_Exercise details_. Please return every line of the records below that holds the word "textcolor".

START Data extracts

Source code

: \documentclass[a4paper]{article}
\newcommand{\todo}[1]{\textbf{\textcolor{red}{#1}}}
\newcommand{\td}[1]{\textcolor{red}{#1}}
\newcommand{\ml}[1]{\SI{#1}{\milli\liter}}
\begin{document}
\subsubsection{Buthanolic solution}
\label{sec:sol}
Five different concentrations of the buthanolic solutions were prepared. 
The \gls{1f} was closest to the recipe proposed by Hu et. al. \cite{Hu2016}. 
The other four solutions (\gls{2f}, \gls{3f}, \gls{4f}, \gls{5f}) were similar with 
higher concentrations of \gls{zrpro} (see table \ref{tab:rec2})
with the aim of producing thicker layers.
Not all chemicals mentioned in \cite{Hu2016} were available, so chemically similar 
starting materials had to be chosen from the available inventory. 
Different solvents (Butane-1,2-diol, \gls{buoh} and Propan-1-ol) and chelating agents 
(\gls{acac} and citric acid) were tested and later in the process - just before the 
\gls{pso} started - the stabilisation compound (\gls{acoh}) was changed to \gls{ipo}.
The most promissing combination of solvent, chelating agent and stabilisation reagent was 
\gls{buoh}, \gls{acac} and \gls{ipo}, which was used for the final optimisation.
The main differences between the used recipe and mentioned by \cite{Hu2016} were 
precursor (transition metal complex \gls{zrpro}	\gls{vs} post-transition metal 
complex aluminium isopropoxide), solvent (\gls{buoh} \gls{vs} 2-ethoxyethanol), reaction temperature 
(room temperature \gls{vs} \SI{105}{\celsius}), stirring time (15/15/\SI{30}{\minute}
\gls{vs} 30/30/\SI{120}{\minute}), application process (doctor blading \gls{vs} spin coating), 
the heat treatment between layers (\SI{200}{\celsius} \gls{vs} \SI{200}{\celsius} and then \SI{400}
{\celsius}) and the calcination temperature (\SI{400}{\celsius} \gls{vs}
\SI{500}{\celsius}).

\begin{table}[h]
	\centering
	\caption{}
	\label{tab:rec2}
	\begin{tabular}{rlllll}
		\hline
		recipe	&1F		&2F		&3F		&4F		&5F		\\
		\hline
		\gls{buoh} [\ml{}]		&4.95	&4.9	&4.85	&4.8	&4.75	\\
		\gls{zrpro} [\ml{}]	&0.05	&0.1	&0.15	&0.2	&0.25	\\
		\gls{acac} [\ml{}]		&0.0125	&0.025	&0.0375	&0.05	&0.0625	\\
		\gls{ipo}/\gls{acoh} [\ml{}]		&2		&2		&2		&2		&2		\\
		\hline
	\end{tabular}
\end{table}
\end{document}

END Data extracts

_Answer box_.
\newcommand{\todo}[1]{\textbf{\textcolor{red}{#1}}}
\newcommand{\td}[1]{\textcolor{red}{#1}}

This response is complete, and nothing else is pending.